Debugging

Shell access

To access a shell on any container based on the OSdatascanner module images, run

docker compose {exec|run} <container name> bash

Simulating errors

To simulate an unreliable network, the pipeline has a setting (pipeline.processor.fail_percentage) that can be used to cause a certain fraction of conversion tasks to fail randomly. Setting this value to 100 causes all conversions to fail; this may be a useful tool for simulating, for example, the expiry of an API key or client secret mid-scan.

(This is obviously not suitable for use in production, so the system only pays attention to it if the DEBUG variable is also set.)

Printing Stacktraces

A stacktrace is printed to stderr if pipeline components receive SIGUSR1. The scan continues without interruption.

The components must be started using run_stage (which they are, through docker compose)

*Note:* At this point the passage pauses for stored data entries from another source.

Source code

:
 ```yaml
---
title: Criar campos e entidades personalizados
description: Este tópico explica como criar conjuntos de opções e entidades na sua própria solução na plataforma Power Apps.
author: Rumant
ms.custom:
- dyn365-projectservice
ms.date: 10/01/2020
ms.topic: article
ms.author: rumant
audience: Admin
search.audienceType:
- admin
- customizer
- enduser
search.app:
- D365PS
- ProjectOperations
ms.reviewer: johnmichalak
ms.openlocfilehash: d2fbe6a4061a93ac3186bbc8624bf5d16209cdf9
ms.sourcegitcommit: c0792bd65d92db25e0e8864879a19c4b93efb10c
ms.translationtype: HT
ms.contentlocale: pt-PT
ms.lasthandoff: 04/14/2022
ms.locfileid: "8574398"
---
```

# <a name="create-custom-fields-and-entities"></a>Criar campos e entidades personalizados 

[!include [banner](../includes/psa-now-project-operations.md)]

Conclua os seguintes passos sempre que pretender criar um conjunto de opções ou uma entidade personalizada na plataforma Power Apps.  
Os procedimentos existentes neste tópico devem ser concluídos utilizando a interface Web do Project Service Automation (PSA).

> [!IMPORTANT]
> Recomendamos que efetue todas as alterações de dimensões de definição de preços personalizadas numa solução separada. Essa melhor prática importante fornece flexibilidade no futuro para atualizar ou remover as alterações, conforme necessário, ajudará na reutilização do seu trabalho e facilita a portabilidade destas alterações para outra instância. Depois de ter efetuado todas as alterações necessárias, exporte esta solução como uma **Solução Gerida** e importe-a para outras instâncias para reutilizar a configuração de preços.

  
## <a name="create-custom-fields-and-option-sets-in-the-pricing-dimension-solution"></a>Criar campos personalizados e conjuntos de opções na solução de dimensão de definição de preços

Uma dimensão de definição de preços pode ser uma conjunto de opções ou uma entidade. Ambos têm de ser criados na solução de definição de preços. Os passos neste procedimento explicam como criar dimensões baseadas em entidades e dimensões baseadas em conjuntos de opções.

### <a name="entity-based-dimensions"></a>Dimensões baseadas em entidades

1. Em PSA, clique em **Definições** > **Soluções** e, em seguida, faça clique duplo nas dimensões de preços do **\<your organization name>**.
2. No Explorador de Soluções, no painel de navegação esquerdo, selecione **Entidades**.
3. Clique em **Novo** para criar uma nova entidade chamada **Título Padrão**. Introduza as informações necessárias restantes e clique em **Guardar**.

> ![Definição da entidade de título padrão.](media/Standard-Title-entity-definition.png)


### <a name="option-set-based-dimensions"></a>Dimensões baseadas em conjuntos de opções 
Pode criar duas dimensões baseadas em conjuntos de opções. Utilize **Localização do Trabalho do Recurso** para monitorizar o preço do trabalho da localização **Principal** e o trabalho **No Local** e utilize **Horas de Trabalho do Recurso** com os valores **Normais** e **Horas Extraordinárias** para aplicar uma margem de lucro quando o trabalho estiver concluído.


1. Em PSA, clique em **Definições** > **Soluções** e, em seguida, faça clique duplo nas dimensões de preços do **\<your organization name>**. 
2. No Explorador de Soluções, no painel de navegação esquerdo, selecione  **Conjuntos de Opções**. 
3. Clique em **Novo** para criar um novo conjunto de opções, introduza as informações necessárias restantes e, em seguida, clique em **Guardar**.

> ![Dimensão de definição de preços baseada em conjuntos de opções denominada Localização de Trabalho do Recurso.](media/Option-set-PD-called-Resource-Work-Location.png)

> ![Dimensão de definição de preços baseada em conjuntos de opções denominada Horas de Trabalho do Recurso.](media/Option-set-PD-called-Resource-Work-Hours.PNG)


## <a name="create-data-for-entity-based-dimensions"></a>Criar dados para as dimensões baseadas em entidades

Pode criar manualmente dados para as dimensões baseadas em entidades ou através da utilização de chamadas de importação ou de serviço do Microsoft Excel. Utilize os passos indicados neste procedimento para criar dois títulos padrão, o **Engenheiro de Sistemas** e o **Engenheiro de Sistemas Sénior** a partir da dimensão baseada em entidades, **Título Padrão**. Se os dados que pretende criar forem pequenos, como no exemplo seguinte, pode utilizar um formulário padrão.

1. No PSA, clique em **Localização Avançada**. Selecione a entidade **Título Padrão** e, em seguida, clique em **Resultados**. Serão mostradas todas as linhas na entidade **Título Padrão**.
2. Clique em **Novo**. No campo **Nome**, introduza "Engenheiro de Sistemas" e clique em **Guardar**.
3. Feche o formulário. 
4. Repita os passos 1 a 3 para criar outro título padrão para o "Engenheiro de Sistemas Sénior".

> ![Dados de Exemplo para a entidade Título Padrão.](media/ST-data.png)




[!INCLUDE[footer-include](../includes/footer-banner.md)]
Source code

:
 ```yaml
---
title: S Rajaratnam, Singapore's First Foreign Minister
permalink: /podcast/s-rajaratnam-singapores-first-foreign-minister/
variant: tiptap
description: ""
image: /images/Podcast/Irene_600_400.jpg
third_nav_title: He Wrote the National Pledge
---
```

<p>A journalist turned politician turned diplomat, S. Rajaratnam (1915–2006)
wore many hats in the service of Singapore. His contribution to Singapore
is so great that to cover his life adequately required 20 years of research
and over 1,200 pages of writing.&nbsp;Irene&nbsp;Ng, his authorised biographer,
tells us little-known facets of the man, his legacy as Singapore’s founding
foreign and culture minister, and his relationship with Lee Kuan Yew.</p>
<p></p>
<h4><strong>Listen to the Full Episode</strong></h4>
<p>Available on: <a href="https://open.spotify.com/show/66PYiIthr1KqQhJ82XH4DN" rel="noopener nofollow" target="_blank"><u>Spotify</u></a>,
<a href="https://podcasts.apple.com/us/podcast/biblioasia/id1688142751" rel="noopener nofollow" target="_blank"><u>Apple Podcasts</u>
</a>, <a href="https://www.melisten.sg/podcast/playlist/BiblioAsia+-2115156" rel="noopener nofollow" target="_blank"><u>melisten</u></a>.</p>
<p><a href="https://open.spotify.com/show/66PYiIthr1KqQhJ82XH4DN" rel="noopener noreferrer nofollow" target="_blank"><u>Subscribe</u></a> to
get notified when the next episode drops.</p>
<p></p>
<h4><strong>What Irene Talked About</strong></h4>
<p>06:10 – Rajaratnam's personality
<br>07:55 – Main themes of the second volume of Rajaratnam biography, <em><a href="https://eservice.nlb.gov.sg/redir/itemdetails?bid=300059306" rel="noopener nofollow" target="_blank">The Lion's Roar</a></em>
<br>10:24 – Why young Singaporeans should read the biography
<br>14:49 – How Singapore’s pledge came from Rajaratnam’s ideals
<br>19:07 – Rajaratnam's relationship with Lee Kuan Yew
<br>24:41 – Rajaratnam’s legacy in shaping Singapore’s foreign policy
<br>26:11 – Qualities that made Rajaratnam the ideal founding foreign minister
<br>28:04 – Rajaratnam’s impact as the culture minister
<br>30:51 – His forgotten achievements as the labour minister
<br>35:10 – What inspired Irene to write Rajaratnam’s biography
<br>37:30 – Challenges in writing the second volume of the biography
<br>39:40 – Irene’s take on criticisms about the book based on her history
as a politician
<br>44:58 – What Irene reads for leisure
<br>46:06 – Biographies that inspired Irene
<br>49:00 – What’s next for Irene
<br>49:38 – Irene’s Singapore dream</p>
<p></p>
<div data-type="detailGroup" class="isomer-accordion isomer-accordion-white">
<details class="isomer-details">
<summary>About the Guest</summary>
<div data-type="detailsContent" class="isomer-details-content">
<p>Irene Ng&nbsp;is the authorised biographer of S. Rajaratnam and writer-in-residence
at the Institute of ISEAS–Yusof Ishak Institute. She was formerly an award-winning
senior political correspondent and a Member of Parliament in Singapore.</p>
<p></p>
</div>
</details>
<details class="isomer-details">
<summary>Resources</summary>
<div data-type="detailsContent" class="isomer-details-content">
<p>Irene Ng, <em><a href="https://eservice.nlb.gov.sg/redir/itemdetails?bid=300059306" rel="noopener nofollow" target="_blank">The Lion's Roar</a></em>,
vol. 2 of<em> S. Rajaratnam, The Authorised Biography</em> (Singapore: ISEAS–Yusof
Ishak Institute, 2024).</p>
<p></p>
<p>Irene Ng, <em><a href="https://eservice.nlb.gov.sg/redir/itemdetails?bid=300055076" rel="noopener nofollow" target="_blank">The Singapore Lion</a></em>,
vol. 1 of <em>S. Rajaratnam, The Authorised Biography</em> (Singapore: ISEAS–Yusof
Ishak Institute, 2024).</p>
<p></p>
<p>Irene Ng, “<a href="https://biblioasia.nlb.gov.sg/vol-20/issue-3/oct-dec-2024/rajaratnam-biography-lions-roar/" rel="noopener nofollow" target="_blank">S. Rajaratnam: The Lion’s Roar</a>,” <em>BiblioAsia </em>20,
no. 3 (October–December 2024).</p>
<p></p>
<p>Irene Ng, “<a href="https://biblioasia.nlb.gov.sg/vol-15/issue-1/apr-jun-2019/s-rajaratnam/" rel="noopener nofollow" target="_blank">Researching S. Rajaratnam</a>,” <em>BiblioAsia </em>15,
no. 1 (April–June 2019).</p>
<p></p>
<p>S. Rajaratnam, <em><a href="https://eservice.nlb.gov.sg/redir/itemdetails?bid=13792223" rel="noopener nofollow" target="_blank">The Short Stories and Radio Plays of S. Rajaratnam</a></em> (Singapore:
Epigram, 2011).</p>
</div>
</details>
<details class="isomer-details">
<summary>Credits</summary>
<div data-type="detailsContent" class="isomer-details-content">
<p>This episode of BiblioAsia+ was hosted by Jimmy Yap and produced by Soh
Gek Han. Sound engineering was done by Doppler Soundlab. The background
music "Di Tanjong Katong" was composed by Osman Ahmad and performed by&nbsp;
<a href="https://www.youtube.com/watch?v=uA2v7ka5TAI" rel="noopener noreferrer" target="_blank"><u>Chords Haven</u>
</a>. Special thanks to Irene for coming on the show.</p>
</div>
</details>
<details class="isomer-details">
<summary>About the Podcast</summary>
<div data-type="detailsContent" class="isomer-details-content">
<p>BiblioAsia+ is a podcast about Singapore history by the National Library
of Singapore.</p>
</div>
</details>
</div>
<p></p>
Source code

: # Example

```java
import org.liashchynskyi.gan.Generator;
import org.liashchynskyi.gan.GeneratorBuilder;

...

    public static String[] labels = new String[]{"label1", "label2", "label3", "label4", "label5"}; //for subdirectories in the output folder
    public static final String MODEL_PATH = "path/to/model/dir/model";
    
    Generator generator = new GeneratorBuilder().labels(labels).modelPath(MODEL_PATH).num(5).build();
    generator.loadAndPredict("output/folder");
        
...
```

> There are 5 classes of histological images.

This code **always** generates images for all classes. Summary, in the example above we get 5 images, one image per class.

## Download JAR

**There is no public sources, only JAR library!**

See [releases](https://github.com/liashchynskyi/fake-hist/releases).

Running the engine in Docker, using the namespace sharing between localhost and docker:

docker top os2datascanner-worker-1 # get the `<pid>`of the python process
kill -USR1 `<pid>`
docker logs os2datascanner-worker-1

Running the engine locally:

python -m os2datascanner.engine2.pipeline.run_stage worker ps aux | grep os2datascanner
kill -USR1 <pid>

Warning

It is not recommended to do so, as that increases the likelyhood of "works on my pc" errors.

Removing messages from the queue

If a malformed message get published to the queue, one of the*_collectors or engine components might crash when trying to parse the message.

And since messages are only removed from the queue after parsing succeeded and acknowledged by the consumer (the queues are persistent; restarting RabbitMQ does not clear the queues), you might end up in a crash-loop.

There are two ways to clear the queues:

  1. From the CLI: docker compose exec queue rabbitmqctl purge_queue <queue name>

Bonus

Use docker compose exec queue rabbitmqctl list_queues to see what queues there are and their message count.

  1. Use the web-interface to RabbitMQ, as shortly mentioned in The Basics, to Purge Messages

PyCharm IDE Debugging

It is possible to debug problems or follow data flows in the code using breakpoints via an IDE. This section describes this procedure for PyCharm. The overall procedure is as follows:

  1. Start the entire Docker Compose stack.
  2. Stop the component you wish to debug.
  3. Start the component you wish to debug in PyCharm.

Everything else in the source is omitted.